(Extracted material):
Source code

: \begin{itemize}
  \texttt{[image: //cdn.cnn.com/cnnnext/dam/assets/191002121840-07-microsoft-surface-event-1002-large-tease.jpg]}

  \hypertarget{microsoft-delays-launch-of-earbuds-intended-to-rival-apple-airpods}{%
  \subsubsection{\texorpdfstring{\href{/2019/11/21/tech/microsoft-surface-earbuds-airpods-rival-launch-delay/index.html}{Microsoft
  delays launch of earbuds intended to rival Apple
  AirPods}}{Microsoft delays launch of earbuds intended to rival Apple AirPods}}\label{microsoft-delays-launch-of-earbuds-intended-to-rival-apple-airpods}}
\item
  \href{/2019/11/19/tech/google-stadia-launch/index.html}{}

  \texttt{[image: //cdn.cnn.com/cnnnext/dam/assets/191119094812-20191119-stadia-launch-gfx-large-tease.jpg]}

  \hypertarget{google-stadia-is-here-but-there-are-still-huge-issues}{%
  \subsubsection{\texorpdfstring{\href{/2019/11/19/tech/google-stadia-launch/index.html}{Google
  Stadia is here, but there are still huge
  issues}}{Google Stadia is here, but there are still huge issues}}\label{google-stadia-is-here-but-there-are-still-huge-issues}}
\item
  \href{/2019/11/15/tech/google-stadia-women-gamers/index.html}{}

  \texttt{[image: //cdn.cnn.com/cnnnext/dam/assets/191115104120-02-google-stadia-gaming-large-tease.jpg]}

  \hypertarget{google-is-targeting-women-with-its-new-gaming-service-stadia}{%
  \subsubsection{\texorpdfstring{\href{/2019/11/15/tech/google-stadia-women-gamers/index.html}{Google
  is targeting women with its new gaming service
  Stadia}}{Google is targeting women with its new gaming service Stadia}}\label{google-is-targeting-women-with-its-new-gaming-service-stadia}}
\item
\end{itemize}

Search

(Exercise directions): Which of the lines in the listing above include "rival"? Report each of them.

(Response to the exercise):
  \hypertarget{microsoft-delays-launch-of-earbuds-intended-to-rival-apple-airpods}{%
  \subsubsection{\texorpdfstring{\href{/2019/11/21/tech/microsoft-surface-earbuds-airpods-rival-launch-delay/index.html}{Microsoft
  delays launch of earbuds intended to rival Apple
  AirPods}}{Microsoft delays launch of earbuds intended to rival Apple AirPods}}\label{microsoft-delays-launch-of-earbuds-intended-to-rival-apple-airpods}}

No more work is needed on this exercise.